Prompt: Reproduce precisely the lines of the listing below, starting with the line that contains "In the project" and stopping after the line that contains "- Login Page"; include nothing else.

Exercise inputs:
____
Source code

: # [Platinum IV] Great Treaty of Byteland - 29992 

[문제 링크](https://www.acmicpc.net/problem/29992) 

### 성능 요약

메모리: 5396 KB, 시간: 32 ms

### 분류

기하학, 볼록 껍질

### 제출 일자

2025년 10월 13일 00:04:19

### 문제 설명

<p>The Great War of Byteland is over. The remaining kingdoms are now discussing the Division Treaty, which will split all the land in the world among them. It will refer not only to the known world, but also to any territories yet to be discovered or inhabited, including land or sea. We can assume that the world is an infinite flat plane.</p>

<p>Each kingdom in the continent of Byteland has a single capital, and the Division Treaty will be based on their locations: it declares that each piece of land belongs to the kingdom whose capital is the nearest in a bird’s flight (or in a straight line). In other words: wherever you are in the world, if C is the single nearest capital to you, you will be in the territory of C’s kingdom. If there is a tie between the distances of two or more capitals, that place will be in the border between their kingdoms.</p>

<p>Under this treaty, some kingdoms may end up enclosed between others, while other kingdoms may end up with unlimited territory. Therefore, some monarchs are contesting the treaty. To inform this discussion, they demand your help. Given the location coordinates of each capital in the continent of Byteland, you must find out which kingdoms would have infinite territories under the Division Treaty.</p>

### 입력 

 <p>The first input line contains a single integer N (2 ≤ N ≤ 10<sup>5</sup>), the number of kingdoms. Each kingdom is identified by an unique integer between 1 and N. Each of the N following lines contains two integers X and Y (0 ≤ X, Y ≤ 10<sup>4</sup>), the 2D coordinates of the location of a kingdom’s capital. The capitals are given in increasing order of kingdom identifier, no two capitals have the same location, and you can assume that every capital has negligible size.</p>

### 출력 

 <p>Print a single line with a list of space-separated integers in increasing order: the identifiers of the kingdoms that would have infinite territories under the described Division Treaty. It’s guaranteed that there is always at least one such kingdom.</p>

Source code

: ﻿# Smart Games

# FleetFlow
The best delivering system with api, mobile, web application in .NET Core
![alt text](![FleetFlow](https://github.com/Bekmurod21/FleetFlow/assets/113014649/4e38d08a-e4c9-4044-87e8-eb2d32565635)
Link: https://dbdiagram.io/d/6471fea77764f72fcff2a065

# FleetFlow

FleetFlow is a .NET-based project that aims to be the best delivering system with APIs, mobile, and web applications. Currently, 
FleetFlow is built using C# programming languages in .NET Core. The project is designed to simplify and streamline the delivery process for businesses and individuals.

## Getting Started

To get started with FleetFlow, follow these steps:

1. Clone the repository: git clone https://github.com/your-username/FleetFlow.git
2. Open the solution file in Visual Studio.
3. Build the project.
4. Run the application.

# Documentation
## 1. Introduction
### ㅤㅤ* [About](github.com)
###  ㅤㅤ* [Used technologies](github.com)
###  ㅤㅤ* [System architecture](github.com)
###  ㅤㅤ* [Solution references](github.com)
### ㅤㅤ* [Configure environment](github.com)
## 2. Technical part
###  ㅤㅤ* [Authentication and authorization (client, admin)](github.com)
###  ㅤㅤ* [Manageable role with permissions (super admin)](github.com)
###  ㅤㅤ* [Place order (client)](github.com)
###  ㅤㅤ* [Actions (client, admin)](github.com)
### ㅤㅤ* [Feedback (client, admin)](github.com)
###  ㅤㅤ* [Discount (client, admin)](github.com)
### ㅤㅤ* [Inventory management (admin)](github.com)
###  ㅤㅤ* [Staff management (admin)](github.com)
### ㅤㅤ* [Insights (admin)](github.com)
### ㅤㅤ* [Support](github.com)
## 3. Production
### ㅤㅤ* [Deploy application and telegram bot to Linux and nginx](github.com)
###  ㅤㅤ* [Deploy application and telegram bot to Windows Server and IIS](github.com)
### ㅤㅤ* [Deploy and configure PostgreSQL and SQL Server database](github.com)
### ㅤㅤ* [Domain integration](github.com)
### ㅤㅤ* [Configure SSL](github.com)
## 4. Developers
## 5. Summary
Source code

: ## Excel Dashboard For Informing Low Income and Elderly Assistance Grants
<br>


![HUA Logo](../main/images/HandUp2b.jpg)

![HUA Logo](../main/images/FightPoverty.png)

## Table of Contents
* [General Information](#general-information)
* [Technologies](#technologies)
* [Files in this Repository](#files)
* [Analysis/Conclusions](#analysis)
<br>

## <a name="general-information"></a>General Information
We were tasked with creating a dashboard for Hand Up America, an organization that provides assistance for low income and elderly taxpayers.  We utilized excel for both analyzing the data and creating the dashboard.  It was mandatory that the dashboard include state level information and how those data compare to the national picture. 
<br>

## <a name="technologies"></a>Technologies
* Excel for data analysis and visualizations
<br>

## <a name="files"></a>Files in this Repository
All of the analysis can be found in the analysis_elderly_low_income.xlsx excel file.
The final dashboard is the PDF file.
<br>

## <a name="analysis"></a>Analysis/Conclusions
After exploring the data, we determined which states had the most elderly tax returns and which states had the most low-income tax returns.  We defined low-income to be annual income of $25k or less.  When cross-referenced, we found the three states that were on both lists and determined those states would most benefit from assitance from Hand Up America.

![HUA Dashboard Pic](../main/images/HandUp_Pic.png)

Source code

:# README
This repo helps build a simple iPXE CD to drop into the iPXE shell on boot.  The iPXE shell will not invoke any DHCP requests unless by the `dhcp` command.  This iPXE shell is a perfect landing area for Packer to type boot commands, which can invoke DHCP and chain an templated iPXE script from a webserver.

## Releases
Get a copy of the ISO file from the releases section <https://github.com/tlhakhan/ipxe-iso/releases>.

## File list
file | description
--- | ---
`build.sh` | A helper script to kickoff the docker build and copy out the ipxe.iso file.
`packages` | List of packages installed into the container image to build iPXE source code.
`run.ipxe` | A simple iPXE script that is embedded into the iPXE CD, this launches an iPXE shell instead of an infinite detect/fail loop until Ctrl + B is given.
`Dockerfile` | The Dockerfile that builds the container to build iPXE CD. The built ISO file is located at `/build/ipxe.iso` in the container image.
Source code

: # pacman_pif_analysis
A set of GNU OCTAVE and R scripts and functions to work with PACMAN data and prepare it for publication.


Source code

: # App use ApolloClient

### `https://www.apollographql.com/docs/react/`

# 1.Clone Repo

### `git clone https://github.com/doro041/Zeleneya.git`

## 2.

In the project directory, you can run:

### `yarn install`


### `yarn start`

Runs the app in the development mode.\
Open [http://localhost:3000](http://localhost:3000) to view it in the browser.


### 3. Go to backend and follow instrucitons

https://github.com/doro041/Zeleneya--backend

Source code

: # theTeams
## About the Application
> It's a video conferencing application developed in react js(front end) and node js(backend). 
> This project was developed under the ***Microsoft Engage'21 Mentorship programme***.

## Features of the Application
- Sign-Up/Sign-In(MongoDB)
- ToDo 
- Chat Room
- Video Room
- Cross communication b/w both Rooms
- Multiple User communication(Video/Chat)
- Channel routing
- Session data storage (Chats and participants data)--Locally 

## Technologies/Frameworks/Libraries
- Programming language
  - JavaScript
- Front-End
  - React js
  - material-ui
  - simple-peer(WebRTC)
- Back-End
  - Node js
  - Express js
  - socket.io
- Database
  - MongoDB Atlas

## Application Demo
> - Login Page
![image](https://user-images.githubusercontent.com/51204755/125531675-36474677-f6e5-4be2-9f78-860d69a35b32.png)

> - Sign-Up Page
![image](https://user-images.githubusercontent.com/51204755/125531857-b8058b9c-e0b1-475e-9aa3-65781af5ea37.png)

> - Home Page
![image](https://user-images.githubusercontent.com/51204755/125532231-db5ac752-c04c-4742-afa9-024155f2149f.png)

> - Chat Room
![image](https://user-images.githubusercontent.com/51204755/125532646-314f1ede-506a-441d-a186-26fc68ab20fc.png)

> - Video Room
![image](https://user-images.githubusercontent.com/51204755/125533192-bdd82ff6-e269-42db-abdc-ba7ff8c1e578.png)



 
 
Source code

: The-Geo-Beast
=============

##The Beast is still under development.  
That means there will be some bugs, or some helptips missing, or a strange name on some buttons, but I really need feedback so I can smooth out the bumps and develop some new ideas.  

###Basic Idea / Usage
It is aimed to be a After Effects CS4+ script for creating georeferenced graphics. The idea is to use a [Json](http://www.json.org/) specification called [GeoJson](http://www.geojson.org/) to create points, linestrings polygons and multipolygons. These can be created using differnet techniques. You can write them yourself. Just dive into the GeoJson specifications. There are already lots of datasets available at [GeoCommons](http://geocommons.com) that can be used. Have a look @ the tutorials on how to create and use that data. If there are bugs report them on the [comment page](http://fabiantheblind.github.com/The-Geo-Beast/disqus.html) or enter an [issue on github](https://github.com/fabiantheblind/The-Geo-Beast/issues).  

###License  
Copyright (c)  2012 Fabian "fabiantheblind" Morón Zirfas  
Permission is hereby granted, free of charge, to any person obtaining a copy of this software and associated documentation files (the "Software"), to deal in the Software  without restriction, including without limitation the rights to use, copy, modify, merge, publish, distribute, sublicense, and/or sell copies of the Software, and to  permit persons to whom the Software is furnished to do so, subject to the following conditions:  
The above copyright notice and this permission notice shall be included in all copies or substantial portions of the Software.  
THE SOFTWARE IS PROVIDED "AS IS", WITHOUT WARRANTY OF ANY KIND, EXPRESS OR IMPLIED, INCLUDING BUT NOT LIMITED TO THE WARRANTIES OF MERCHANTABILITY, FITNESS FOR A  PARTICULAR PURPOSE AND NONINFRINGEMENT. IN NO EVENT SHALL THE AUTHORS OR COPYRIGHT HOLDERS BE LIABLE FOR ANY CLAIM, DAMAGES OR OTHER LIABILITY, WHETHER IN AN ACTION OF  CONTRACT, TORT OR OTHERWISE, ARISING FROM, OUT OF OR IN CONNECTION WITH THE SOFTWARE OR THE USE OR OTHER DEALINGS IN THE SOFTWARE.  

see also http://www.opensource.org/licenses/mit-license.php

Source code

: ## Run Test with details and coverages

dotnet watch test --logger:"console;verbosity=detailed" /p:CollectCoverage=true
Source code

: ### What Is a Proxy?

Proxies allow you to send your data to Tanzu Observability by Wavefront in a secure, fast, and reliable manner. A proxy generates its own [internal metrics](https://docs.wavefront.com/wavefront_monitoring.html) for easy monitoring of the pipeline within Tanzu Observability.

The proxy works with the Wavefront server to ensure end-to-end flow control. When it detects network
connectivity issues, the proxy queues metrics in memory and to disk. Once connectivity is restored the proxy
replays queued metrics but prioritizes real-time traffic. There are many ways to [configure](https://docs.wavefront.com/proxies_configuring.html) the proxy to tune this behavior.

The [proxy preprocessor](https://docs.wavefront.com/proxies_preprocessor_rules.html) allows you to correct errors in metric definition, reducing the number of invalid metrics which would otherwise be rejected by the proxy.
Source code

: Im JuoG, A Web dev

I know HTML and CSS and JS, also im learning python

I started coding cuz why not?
____
Task response:
In the project directory, you can run:

### `yarn install`


### `yarn start`

Runs the app in the development mode.\
Open [http://localhost:3000](http://localhost:3000) to view it in the browser.


### 3. Go to backend and follow instrucitons

https://github.com/doro041/Zeleneya--backend

Source code

: # theTeams
## About the Application
> It's a video conferencing application developed in react js(front end) and node js(backend). 
> This project was developed under the ***Microsoft Engage'21 Mentorship programme***.

## Features of the Application
- Sign-Up/Sign-In(MongoDB)
- ToDo 
- Chat Room
- Video Room
- Cross communication b/w both Rooms
- Multiple User communication(Video/Chat)
- Channel routing
- Session data storage (Chats and participants data)--Locally 

## Technologies/Frameworks/Libraries
- Programming language
  - JavaScript
- Front-End
  - React js
  - material-ui
  - simple-peer(WebRTC)
- Back-End
  - Node js
  - Express js
  - socket.io
- Database
  - MongoDB Atlas

## Application Demo
> - Login Page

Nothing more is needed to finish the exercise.